As schools make final selections on their applicants, your students may see letters stacking up in their mailboxes. Whether they have a wealth of options or one clear decision, students may look for advice on what comes next. Here are five steps they can take to enter college seamlessly.
If some of your students have been accepted into multiple schools, this is a great opportunity for them to look more deeply into what each college or university has to offer. Here are a few tips your students can use to help narrow down their choices:
Students may know a lot about certain aspects of each school, but this is the time to get answers for any remaining questions. They can ask someone who’s been at the school before or is currently enrolled, so social media tools like LinkedIn and Facebook are a good way to find alumni or current students.
Visit or revisit campuses
There’s really no better litmus test than experiencing the campus first hand. So if students are stuck, suggest they walk the university grounds, tour the dorms, or even sit in on a class.

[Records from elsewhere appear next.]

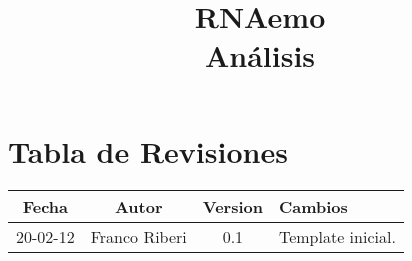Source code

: \documentclass[10pt,a4paper,english,spanish]{article}
\title{\textbf{RNAemo}\\ \vspace{0.35cm} Análisis}
\begin{document}
\maketitle\pagebreak{}\tableofcontents{}\pagebreak{}

\section*{Tabla de Revisiones}
	
\begin{center}
\begin{tabular}{| c | c | c | l |}
	\hline
	{\bf Fecha} & {\bf Autor} & {\bf Version} & {\bf Cambios}\\
	\hline
	\hline		
	20-02-12 & Franco Riberi & 0.1 & Template inicial.\\\hline
\end{tabular}
\end{center}
\newpage
\end{document}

If time or budgets don’t allow for a visit, a virtual tour can be helpful as well.
Compare award letters
For many, it will come down to which school makes the most competitive financial offer. By guiding students through the award letter process, they can feel well-rounded and confident in their final decisions.
If any of your students are wait listed at their first-choice school, they may find it tempting to keep their options open. This can be dangerous since wait-list candidates typically get accepted after the attendance confirmation deadline (typically May 1). Students should send in a letter of acceptance and a deposit for a college that’s already chosen them to make sure they have a place to go in the fall.
Your students will want to stay organized once they’ve been accepted. Setting important calendar reminders can be a great way to do this. Have them gather all of their admissions and financial aid paperwork and see what’s due and when. Then, they should set calendar reminders so nothing slips through the cracks, like sending in final transcripts, housing forms deadlines, or accepting additional financial aid.
Once a college decision is made, the students should contact the other schools they’ve been accepted to and let them know they won’t be attending. By declining quickly, a spot gets freed up for another student who could be waiting for that seat.
Senior-year entropy can come with unhappy side effects. For example, colleges reserve the right to rescind a letter of acceptance or a financial aid award upon review of a student’s final transcripts. Remind your students that with a little focus, some study tools, and long-term goal setting, they can resist the hypnotizing pull of senioritis.